A more modern marketer, David Meerman Scott, would have supported this approach. Scott believes that ungated content gets 20 to 50 times more downloads than gated content. In his free book, “World Wide Rave,” he writes:
Make your Web content totally free for people to access, with absolutely no virtual strings attached: no electronic gates, no registration requirements, and no email-address checking necessary.
But what about lead generation? He addresses this a few paragraphs later:
You’ve got to think in terms of spreading ideas, not generating leads. A World Wide Rave gets the word out to thousands or even millions of potential customers. But only if you make your content easy to find and consume.
All of you with marketing and sales quotas just thought: “Lovely. Let David spread all the ideas he wants. I need the leads, thank you very much. I will continue to gate my content.”

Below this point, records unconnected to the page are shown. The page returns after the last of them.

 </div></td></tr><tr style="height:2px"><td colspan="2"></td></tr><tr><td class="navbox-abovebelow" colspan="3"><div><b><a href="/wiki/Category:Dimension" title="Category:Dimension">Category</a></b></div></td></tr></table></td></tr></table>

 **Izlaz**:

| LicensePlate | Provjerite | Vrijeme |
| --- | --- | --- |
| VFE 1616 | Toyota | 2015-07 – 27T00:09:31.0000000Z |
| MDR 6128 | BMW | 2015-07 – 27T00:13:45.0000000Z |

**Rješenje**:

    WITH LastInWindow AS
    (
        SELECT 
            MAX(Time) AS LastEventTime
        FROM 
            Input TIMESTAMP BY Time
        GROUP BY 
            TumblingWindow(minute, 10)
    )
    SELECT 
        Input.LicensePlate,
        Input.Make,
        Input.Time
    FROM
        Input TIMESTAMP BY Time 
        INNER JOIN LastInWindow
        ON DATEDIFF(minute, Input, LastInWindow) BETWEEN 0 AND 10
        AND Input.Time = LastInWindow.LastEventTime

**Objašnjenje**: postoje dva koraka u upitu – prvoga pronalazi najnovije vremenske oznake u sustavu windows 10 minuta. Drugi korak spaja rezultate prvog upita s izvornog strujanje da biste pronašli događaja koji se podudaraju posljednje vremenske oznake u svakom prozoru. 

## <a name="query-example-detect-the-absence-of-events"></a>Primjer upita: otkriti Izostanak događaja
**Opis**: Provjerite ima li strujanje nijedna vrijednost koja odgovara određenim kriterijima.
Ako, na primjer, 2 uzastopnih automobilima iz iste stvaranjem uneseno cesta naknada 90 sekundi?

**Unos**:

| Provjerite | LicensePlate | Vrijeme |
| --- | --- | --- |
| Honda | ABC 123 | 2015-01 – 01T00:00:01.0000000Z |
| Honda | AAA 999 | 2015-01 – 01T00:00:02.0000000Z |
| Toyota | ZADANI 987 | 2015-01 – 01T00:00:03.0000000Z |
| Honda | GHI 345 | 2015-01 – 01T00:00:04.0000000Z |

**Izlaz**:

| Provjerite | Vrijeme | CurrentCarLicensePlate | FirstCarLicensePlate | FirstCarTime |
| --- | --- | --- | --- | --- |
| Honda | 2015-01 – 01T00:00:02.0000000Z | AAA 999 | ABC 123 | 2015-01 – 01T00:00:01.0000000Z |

But here’s the radical idea: What if not gating your content actually resulted in more leads – and better leads, too?
We know from a recent survey by Ascend2 that marketers are now more focused on lead quality than lead quantity. What if the solution for those better leads was not just to add even more fields to your lead gen forms, but to make the gated forms entirely optional?
Pretty freaky, huh? Stay with me. There’s a case study to prove it.
The agency Ion Interactive tested their own beliefs about gated and ungated content a few years back. They did it with two interactive white papers. In one version, the “ungated” white paper did not require people to fill out a form to see and read the white paper – but if they wanted to get a PDF version of the content, they had to fill out a lead gen form. You can see the call to action for this in the upper right-hand corner of the “ungated” – version. It’s the little blue button that says “Get the PDF”.
The other version Ion tested was a standard gated content set up. You can see it on the right side of the graphic below. The lead gen form had to be filled out before users saw any of the content.
So what was the result? The “ungated” or optional gate approach won. And won by a lot, too. It got more than three times as many readers (that’s what the “engagement rate” refers to). And it got 20.4% of the people who saw the page to hand over their contact information.